El actual puente de piedra data de la primera mitad del siglo XVII y sigue las trazas del arquitecto mayor de la Corona Juan Gómez de Mora. El puente respondería a una propuesta que el prior del monasterio de San Lorenzo del Escorial remitió al rey Felipe III para reedificar tres puentes de madera existentes entre el camino de El Campillo y Monesterio.
El puente responde a un esquema de cuatro ojos, cuya longitud es de 52 m. y su anchura de 4.60 m. Dispone de tres pilas intermedias, con tajamares situados aguas arriba para disminuir la presión de la corriente de agua sobre dichos soportes. Sobre las pilas se disponen cuatro grandes arcos que sirven como estructura para el tablero superior, cuyos lados quedan protegidos por sendos pretiles. Junto al acceso oriental, en el lado sur, quedan los restos de la puerta de entrada. Destaca la alta calidad de los materiales (sillería de granito muy bien escuadrada) y la cuidada ejecución de los sistemas constructivos.
Al realizar las investigaciones arqueológicas asociadas a la intervención, se descubrió que el puente presentaba una envergadura considerablemente mayor que la supuesta, pues apareció enterrado un ojo desconocido hasta la fecha, así como el auténtico gálibo del tablero del puente, que está dotado de una notable curvatura, la cual había quedado sepultada por sucesivos rellenos realizados con la finalidad de rectificar la rasante del camino originario.

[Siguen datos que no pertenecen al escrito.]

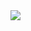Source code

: <a href="https://github.com/anuraghazra/github-readme-stats">
  <img src="https://github-readme-stats.vercel.app/api?username=JunTeraoka&count_private=true&show_icons=true&theme=synthwave" />
</a>
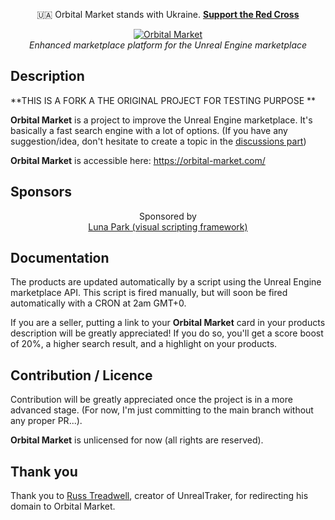 <p align="center">
🇺🇦 Orbital Market stands with Ukraine. <b><a
    href="https://www.icrc.org/en/donate/ukraine"
    target="_blank"
>Support the Red Cross</a></b>
</p>

<p align="center">
<a href="https://orbital-market.com/">
<img src="https://user-images.githubusercontent.com/4563971/106478378-6d3e9280-64a9-11eb-8ae8-ab267d097760.png" alt="Orbital Market"/>
</a><br>
<i>Enhanced marketplace platform for the Unreal Engine marketplace</i>
</p>

## Description

**THIS IS A FORK A THE ORIGINAL PROJECT FOR TESTING PURPOSE **

**Orbital Market** is a project to improve the Unreal Engine marketplace.
It's basically a fast search engine with a lot of options.
(If you have any suggestion/idea, don't hesitate to create a topic in the [discussions part](https://github.com/hugoattal/OrbitalMarket/discussions))

**Orbital Market** is accessible here: https://orbital-market.com/

## Sponsors

<p align="center">
Sponsored by<br>
<a href="https://luna-park.app" target="_blank">Luna Park (visual scripting framework)</a>
</p>

## Documentation

The products are updated automatically by a script using the Unreal Engine marketplace API.
This script is fired manually, but will soon be fired automatically with a CRON at 2am GMT+0.

If you are a seller, putting a link to your **Orbital Market** card in your products description will be greatly appreciated!
If you do so, you'll get a score boost of 20%, a higher search result, and a highlight on your products.

## Contribution / Licence

Contribution will be greatly appreciated once the project is in a more advanced stage. (For now, I'm just committing to the main branch without any proper PR...).

**Orbital Market** is unlicensed for now (all rights are reserved).

## Thank you

Thank you to [Russ Treadwell](https://twitter.com/trdwll), creator of UnrealTraker, for redirecting his domain to Orbital Market.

Tras proceder a la limpieza y desbroce de la maleza que invadía el elemento, se comenzaron los trabajos de restauración, que afectaron a la totalidad del puente. Se procedió al tratamiento de las jambas de acceso dotándolas de un apoyo adecuado, y recuperando volumétricamente la jamba norte.
Gracias a la cantidad de fábrica original recuperada del cauce del río se pudo recuperar gran parte del empedrado del pavimento original y se colocaron las piezas de los pretiles siguiendo la traza que marcan los sillares de las impostas que rematan los laterales del tablero. Finalmente se procedió a la limpieza y saneamiento de las fábricas, dotándolas de una capa de protección que reduzca la absorción de agua de las mismas.